+++ Data listing +++

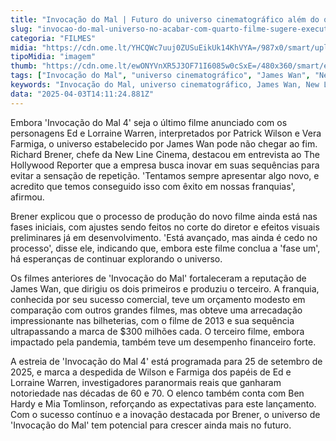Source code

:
 ```yaml
---
title: "Invocação do Mal | Futuro do universo cinematográfico além do quarto filme é promissor, afirma executivo"
slug: "invocao-do-mal-universo-no-acabar-com-quarto-filme-sugere-executivo"
categoria: "FILMES"
midia: "https://cdn.ome.lt/YHCQWc7uuj0ZUSuEikUk14KhVYA=/987x0/smart/uploads/conteudo/fotos/OMELETE_CAPA_-_2025-04-03T102937.356.png"
tipoMidia: "imagem"
thumb: "https://cdn.ome.lt/ewONYVnXR5J3OF71I6085w0cSxE=/480x360/smart/extras/conteudos/omelete_THUMB_-_2025-04-03T102918.602.png"
tags: ["Invocação do Mal", "universo cinematográfico", "James Wan", "New Line Cinema", "filmes de terror", "sequências de filmes", "bilheteria", "investigadores paranormais"]
keywords: "Invocação do Mal, universo cinematográfico, James Wan, New Line Cinema, filmes de terror, sequências de filmes, bilheteria, investigadores paranormais"
data: "2025-04-03T14:11:24.881Z"
---
```


Embora 'Invocação do Mal 4' seja o último filme anunciado com os personagens Ed e Lorraine Warren, interpretados por Patrick Wilson e Vera Farmiga, o universo estabelecido por James Wan pode não chegar ao fim. Richard Brener, chefe da New Line Cinema, destacou em entrevista ao The Hollywood Reporter que a empresa busca inovar em suas sequências para evitar a sensação de repetição. 'Tentamos sempre apresentar algo novo, e acredito que temos conseguido isso com êxito em nossas franquias', afirmou.

Brener explicou que o processo de produção do novo filme ainda está nas fases iniciais, com ajustes sendo feitos no corte do diretor e efeitos visuais preliminares já em desenvolvimento. 'Está avançado, mas ainda é cedo no processo', disse ele, indicando que, embora este filme conclua a 'fase um', há esperanças de continuar explorando o universo.

Os filmes anteriores de 'Invocação do Mal' fortaleceram a reputação de James Wan, que dirigiu os dois primeiros e produziu o terceiro. A franquia, conhecida por seu sucesso comercial, teve um orçamento modesto em comparação com outros grandes filmes, mas obteve uma arrecadação impressionante nas bilheterias, com o filme de 2013 e sua sequência ultrapassando a marca de $300 milhões cada. O terceiro filme, embora impactado pela pandemia, também teve um desempenho financeiro forte.

A estreia de 'Invocação do Mal 4' está programada para 25 de setembro de 2025, e marca a despedida de Wilson e Farmiga dos papéis de Ed e Lorraine Warren, investigadores paranormais reais que ganharam notoriedade nas décadas de 60 e 70. O elenco também conta com Ben Hardy e Mia Tomlinson, reforçando as expectativas para este lançamento. Com o sucesso contínuo e a inovação destacada por Brener, o universo de 'Invocação do Mal' tem potencial para crescer ainda mais no futuro.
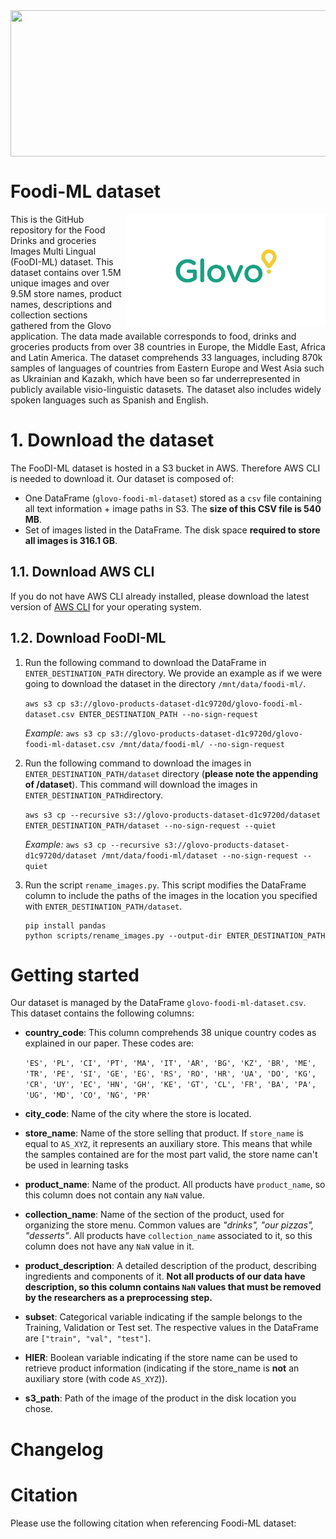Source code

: <img src="/imgs/grid_img.png" align="top" width="1028" height="234"/>

# Foodi-ML dataset

<img src="/imgs/Glovo_logo.png" align="right" width="320" height="180"/>
This is the GitHub repository for the Food Drinks and groceries Images Multi Lingual (FooDI-ML) dataset.
This dataset contains over 1.5M unique images and over 9.5M store names, product names, descriptions and collection sections gathered from the Glovo application. 
The data made available corresponds to food, drinks and groceries products from over 38 countries in Europe, the Middle East, Africa and Latin America. 
The dataset comprehends 33 languages, including 870k samples of languages of countries from Eastern Europe and West Asia such as Ukrainian and Kazakh, which have been so far underrepresented in publicly available visio-linguistic datasets. 
The dataset also includes widely spoken languages such as Spanish and English.

# 1. Download the dataset
The FooDI-ML dataset is hosted in a S3 bucket in AWS. Therefore AWS CLI is needed to download it. 
Our dataset is composed of:
* One DataFrame (`glovo-foodi-ml-dataset`) stored as a `csv` file containing all text information + image paths in S3. The **size of this CSV file is 540 MB**.
* Set of images listed in the DataFrame. The disk space **required to store all images is 316.1 GB**.

## 1.1. Download AWS CLI
If you do not have AWS CLI already installed, please download the latest version of [AWS CLI](https://aws.amazon.com/cli/ "AWS CLI page") for your operating system.

## 1.2. Download FooDI-ML
1. Run the following command to download the DataFrame in `ENTER_DESTINATION_PATH` directory. We provide an example as if we were going to download the dataset in the directory `/mnt/data/foodi-ml/`.
                                                       
   `aws s3 cp s3://glovo-products-dataset-d1c9720d/glovo-foodi-ml-dataset.csv ENTER_DESTINATION_PATH --no-sign-request`

   _Example:_ `aws s3 cp s3://glovo-products-dataset-d1c9720d/glovo-foodi-ml-dataset.csv /mnt/data/foodi-ml/ --no-sign-request` 

2. Run the following command to download the images in `ENTER_DESTINATION_PATH/dataset` directory (**please note the appending of /dataset**). This command will download the images in `ENTER_DESTINATION_PATH`directory.
 
   `aws s3 cp --recursive s3://glovo-products-dataset-d1c9720d/dataset ENTER_DESTINATION_PATH/dataset --no-sign-request --quiet`
           
   _Example:_ `aws s3 cp --recursive s3://glovo-products-dataset-d1c9720d/dataset /mnt/data/foodi-ml/dataset --no-sign-request --quiet`

3. Run the script `rename_images.py`. This script modifies the DataFrame column to include the paths of the images in the location you specified with `ENTER_DESTINATION_PATH/dataset`.
   ```
   pip install pandas
   python scripts/rename_images.py --output-dir ENTER_DESTINATION_PATH
   ```

# Getting started
Our dataset is managed by the DataFrame `glovo-foodi-ml-dataset.csv`. This dataset contains the following columns:

* **country_code**: This column comprehends 38 unique country codes as explained in our paper. These codes are:

  ```'ES', 'PL', 'CI', 'PT', 'MA', 'IT', 'AR', 'BG', 'KZ', 'BR', 'ME', 'TR', 'PE', 'SI', 'GE', 'EG', 'RS', 'RO', 'HR', 'UA', 'DO', 'KG', 'CR', 'UY', 'EC', 'HN', 'GH', 'KE', 'GT', 'CL', 'FR', 'BA', 'PA', 'UG', 'MD', 'CO', 'NG', 'PR'```
  
* **city_code**: Name of the city where the store is located.
* **store_name**: Name of the store selling that product. If `store_name` is equal to `AS_XYZ`, it represents an auxiliary store. This means that while the samples contained are for the most part valid, the store name can't be used in learning tasks
* **product_name**: Name of the product. All products have `product_name`, so this column does not contain any `NaN` value.
* **collection_name**: Name of the section of the product, used for organizing the store menu. Common values are _"drinks", "our pizzas", "desserts"_. All products have `collection_name` associated to it, so this column does not have any `NaN` value in it.
* **product_description**: A detailed description of the product, describing ingredients and components of it. **Not all products of our data have description, so this column contains `NaN` values that must be removed by the researchers as a preprocessing step.**
* **subset**: Categorical variable indicating if the sample belongs to the Training, Validation or Test set. The respective values in the DataFrame are `["train", "val", "test"]`. 
* **HIER**: Boolean variable indicating if the store name can be used to retrieve product information (indicating if the store_name is **not** an auxiliary store (with code `AS_XYZ`)).
* **s3_path**: Path of the image of the product in the disk location you chose. 

# Changelog

# Citation
Please use the following citation when referencing Foodi-ML dataset:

+++

Problem statement: Work out how many lines of the data hold the string "languages". State only that number.

Task solution: 2